-- Task description --
Tally every line in the following material that has the word "vertex" in it, and answer with that figure alone.

-- Task data --

== Segment start ==

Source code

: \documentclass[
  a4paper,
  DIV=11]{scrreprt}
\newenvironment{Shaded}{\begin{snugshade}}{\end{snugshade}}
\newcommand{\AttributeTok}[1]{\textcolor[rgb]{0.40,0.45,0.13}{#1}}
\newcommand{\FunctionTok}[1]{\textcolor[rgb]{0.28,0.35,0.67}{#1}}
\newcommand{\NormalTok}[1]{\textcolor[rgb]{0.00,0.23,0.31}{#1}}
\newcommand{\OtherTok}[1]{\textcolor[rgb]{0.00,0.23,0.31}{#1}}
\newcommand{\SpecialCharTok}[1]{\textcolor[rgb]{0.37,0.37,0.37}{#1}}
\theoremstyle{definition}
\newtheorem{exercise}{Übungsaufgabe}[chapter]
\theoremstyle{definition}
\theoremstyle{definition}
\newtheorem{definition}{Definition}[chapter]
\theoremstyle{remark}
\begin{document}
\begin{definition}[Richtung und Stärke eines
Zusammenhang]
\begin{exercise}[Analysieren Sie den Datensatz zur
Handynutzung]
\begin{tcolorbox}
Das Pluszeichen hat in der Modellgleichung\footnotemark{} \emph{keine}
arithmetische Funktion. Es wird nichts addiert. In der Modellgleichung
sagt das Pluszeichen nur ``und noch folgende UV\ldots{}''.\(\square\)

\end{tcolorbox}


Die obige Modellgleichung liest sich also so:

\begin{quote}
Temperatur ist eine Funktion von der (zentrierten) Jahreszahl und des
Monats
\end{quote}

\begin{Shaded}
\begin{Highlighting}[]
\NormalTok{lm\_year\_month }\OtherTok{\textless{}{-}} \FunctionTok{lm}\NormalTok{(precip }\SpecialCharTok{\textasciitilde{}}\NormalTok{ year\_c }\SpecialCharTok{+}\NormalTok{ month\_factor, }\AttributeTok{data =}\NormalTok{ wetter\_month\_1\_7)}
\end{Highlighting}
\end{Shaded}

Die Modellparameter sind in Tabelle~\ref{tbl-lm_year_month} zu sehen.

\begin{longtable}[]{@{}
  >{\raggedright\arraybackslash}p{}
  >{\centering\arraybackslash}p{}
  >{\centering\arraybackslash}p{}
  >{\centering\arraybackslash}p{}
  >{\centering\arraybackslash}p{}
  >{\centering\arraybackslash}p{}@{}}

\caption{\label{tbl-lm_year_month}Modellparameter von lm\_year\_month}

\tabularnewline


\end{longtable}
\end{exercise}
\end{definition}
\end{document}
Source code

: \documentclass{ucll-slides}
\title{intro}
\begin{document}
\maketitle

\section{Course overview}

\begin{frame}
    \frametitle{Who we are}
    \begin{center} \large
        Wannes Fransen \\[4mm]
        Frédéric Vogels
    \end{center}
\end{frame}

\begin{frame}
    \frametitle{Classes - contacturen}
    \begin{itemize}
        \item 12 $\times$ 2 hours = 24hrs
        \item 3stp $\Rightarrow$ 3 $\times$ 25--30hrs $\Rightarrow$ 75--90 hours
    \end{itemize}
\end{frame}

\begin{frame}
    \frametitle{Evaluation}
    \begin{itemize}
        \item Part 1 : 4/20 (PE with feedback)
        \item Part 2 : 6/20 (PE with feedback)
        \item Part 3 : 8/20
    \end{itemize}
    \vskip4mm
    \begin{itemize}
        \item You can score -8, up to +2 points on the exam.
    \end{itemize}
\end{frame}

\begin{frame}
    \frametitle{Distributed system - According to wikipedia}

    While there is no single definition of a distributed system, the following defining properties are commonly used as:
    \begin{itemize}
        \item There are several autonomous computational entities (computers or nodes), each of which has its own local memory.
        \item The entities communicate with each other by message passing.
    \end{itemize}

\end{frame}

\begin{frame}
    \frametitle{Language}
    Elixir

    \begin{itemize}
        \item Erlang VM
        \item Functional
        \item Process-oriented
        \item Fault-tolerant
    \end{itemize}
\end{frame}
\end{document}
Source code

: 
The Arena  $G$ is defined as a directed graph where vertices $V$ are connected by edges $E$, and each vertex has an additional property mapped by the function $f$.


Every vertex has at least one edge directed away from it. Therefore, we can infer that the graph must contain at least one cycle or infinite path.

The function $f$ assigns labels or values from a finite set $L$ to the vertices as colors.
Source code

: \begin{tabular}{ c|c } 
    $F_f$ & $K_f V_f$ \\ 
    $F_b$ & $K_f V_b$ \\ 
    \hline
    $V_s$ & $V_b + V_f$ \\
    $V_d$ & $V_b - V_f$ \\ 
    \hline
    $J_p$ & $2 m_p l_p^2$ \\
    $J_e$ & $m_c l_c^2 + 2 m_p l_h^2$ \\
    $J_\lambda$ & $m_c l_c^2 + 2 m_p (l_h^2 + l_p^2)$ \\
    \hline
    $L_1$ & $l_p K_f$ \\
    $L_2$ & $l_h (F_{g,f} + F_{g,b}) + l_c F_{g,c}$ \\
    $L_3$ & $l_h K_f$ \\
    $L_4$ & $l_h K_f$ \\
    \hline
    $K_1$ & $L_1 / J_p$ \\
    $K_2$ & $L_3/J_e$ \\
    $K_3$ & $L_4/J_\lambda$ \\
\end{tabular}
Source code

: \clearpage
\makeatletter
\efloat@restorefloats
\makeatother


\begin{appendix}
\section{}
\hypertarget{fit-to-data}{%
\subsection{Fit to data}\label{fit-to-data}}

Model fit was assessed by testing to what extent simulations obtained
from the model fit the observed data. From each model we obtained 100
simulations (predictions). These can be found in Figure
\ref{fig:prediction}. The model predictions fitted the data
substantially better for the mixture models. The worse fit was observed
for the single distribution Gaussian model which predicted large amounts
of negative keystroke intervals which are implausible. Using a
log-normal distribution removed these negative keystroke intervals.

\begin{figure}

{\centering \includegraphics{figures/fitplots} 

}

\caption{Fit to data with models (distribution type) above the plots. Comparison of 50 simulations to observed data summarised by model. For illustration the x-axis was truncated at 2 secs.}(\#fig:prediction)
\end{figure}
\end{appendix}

== Segment end ==

-- Task answer --
2